News from England: the blue stones of Stonehenge, which were placed 150 years before the larger, more recognizable stones, were transported 250 miles from Wales most likely because reputedly healing spring waters flowed in the area of their origin. This is fascinating. This theory lends credence to what I've always thought: Stonehenge wasn't (just) a memorial to the dead, it was an active and dynamic site for the living. According to the LA Times article:
Tim Darvill, a professor at the University of Bournemouth, and Geoff Wainwright, president of the Society of Antiquaries of London, have spent the last six years researching Stonehenge and the rocky outcrop Carn Menyn, thought to be the site in the Preseli Hills from which the bluestones were taken.
Darvill and Wainwright, the co-directors of the dig, found the Welsh site to be a center for ceremony and burials, where the springs that flowed below the rocks were regarded by ancients as having medicinal powers.
They hope that by finding evidence to tie the stones from the Preseli Hills to those at Stonehenge, they will have an answer to the age-old question of the site's purpose.
The two men hope to establish a more precise timeline, to within 10 years, for the construction of Stonehenge by using radiocarbon dating to compare samples from the excavation with those taken from the site in Wales.

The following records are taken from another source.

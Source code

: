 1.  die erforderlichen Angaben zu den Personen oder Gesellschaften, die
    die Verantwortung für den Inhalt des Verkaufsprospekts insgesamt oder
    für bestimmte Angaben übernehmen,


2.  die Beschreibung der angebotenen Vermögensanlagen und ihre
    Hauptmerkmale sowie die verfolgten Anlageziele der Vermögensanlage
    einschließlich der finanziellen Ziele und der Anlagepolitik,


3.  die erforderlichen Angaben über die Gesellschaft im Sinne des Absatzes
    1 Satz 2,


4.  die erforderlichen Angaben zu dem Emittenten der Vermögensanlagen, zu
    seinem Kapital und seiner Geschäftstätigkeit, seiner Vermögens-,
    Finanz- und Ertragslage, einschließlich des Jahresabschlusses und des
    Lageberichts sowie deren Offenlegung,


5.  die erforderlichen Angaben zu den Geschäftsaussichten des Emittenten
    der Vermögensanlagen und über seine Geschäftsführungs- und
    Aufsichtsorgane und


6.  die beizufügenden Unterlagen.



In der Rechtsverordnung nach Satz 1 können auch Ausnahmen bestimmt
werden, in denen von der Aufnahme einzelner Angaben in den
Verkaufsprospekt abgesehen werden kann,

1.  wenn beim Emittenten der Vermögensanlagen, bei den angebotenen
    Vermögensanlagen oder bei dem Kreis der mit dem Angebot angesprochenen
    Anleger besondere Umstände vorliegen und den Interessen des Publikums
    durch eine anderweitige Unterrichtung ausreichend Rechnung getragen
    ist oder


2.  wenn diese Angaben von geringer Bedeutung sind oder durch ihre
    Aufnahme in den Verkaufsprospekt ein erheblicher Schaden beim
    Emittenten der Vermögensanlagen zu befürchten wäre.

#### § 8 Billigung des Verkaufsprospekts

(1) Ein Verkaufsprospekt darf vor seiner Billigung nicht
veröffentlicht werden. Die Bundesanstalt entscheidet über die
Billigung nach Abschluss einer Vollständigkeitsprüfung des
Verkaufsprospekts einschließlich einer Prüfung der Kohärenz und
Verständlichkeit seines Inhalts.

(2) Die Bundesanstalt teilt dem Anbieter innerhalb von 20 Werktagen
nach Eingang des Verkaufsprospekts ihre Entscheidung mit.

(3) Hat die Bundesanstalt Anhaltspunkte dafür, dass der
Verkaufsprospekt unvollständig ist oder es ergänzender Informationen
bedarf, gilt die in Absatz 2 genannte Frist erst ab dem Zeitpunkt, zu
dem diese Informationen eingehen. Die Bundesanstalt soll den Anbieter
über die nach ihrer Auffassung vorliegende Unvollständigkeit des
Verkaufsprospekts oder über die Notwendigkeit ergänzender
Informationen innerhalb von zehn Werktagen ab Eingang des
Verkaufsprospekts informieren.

I find this fascinating! There's even evidence, according to the article, that brain surgery took place there! I can't wait until the results of the radio carbon dating come in. I've always thought of Stonehenge as a center of worship, a ritual circle where the various holydays were celebrated, deities invoked and nature honored. But now it seems it could also have been a center for healing where green witches and shamans of the herbal and midwifery persuasion would perhaps gather and practice their art.
2 comments:
I'm a Stonehenge/Preseli Bluestone fan too (legal and ethical sourced Bluestones is www.stonehengestones.com). There are so many theories and geologists and archaeologists don't seem to agree - astronomers neither :) I think it's great thought that our ancestors left a puzzle.
I agree! Not only does it give us something to puzzle over but it encourages archaeological field work.